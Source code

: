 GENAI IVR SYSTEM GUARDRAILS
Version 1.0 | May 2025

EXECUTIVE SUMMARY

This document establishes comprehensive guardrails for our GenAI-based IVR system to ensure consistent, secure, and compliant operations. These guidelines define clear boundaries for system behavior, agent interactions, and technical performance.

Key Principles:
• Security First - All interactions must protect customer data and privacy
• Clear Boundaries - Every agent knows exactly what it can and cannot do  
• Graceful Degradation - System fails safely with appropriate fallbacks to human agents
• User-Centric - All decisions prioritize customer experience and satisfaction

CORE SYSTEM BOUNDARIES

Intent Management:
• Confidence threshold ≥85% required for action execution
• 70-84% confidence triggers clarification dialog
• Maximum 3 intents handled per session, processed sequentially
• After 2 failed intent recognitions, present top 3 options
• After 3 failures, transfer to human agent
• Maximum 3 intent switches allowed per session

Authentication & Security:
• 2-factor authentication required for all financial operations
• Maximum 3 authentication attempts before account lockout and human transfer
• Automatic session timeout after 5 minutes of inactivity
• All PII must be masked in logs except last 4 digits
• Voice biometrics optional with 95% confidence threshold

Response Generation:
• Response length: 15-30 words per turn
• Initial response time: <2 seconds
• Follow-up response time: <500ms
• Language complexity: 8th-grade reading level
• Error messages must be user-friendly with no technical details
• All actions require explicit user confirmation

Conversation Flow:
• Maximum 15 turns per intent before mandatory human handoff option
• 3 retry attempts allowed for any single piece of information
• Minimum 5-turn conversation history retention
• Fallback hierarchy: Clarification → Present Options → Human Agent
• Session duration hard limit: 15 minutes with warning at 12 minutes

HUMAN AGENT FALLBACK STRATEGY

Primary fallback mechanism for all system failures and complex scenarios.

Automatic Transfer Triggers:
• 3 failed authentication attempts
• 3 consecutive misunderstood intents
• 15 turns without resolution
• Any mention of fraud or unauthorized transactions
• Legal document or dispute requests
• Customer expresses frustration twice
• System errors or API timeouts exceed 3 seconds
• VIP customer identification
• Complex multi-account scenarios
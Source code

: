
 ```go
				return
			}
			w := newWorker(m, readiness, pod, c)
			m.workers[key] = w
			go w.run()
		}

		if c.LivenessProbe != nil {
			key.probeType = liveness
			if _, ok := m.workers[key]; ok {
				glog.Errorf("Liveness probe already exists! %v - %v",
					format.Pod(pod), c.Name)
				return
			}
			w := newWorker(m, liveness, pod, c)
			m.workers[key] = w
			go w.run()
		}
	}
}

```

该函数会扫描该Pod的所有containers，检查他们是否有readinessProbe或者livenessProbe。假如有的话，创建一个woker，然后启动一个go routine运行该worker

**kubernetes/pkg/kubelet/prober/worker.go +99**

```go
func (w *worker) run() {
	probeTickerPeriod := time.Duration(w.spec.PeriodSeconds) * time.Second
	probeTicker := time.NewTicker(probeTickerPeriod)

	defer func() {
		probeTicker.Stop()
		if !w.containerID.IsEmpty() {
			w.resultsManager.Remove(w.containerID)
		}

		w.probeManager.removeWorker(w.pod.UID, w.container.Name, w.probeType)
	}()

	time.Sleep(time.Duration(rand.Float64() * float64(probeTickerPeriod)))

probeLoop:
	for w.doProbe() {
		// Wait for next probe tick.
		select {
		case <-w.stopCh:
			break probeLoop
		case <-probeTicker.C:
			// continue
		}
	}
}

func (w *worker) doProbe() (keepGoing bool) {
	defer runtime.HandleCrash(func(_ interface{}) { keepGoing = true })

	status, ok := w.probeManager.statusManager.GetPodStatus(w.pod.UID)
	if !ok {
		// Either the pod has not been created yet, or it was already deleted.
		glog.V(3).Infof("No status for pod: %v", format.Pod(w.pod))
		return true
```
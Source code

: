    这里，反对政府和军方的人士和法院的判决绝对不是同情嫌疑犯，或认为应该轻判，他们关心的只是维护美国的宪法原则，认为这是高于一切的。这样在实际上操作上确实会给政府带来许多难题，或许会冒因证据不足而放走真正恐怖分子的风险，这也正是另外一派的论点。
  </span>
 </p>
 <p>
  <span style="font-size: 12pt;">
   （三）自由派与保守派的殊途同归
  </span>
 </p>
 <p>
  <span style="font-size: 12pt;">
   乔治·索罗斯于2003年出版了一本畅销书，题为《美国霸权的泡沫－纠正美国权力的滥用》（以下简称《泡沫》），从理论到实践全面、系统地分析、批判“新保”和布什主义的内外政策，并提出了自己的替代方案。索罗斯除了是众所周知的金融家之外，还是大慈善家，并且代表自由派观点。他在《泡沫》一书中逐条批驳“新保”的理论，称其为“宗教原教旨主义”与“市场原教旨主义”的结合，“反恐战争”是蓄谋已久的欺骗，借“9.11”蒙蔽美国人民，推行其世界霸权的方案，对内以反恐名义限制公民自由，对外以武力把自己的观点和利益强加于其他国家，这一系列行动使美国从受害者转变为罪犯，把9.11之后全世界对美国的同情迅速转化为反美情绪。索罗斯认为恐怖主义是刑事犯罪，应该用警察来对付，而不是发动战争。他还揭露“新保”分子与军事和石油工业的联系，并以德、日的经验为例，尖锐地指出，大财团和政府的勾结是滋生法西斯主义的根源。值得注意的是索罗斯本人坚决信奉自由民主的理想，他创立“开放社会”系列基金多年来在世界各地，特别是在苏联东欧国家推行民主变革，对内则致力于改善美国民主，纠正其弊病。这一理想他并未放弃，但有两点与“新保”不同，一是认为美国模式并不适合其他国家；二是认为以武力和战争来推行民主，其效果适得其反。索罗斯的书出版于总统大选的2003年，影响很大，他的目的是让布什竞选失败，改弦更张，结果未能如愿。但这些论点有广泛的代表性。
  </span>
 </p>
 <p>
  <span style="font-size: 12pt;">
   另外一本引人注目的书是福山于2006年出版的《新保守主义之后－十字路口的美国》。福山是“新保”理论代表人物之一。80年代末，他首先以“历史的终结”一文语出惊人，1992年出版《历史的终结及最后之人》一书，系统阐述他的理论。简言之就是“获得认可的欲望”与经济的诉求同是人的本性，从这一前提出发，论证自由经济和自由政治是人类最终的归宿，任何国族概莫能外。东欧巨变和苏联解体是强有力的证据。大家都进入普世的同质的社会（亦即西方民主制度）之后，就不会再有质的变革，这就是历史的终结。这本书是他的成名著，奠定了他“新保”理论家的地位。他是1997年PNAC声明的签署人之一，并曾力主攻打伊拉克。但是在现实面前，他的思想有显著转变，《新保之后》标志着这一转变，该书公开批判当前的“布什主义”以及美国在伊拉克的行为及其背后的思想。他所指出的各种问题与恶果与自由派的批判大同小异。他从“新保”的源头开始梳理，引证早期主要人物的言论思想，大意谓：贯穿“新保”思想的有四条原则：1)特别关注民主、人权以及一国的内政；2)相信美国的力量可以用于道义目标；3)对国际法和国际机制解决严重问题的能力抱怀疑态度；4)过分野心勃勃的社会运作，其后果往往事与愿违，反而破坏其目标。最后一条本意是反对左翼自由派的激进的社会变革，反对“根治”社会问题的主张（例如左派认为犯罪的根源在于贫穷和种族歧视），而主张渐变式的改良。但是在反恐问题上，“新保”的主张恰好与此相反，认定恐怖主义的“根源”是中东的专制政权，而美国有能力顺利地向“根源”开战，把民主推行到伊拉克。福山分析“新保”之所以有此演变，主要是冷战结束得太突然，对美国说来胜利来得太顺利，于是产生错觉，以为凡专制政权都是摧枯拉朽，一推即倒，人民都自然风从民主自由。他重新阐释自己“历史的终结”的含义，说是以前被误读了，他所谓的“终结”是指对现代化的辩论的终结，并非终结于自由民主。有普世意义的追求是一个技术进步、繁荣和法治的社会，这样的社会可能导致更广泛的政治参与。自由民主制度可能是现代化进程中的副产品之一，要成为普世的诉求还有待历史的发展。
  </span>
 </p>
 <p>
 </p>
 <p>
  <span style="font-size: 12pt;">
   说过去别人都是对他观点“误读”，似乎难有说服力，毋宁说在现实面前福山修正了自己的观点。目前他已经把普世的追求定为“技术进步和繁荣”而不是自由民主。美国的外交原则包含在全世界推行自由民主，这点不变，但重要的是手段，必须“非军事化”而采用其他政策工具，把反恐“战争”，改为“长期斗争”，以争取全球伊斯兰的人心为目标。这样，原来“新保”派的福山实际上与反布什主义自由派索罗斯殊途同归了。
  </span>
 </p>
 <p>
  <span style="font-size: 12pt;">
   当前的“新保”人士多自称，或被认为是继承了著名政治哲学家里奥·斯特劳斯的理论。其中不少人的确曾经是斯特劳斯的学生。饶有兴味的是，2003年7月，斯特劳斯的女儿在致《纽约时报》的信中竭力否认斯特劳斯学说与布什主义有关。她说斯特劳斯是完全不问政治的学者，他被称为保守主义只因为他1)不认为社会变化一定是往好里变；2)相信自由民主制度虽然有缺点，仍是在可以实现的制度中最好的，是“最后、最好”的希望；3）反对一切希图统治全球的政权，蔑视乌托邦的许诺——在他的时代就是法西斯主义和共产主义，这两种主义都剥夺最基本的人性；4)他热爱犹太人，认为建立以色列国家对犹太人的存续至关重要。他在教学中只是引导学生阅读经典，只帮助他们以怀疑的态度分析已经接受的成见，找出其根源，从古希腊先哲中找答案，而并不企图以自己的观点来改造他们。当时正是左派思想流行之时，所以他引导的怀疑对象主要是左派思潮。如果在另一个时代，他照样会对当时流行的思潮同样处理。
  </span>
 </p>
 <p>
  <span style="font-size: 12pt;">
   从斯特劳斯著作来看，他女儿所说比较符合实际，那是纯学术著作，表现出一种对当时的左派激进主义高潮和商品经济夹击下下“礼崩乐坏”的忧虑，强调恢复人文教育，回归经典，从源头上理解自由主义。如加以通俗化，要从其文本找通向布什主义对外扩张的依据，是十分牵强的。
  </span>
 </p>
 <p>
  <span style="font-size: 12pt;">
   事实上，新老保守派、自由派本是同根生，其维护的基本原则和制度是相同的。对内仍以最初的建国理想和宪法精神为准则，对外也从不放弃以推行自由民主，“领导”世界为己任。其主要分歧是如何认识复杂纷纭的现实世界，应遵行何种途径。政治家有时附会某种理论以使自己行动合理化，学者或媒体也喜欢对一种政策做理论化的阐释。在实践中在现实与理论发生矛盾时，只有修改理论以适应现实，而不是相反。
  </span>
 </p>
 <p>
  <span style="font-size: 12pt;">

Required work: Using the material above, filter for lines holding "threshold" and copy each one.

Response to this task:
• Confidence threshold ≥85% required for action execution
• Voice biometrics optional with 95% confidence threshold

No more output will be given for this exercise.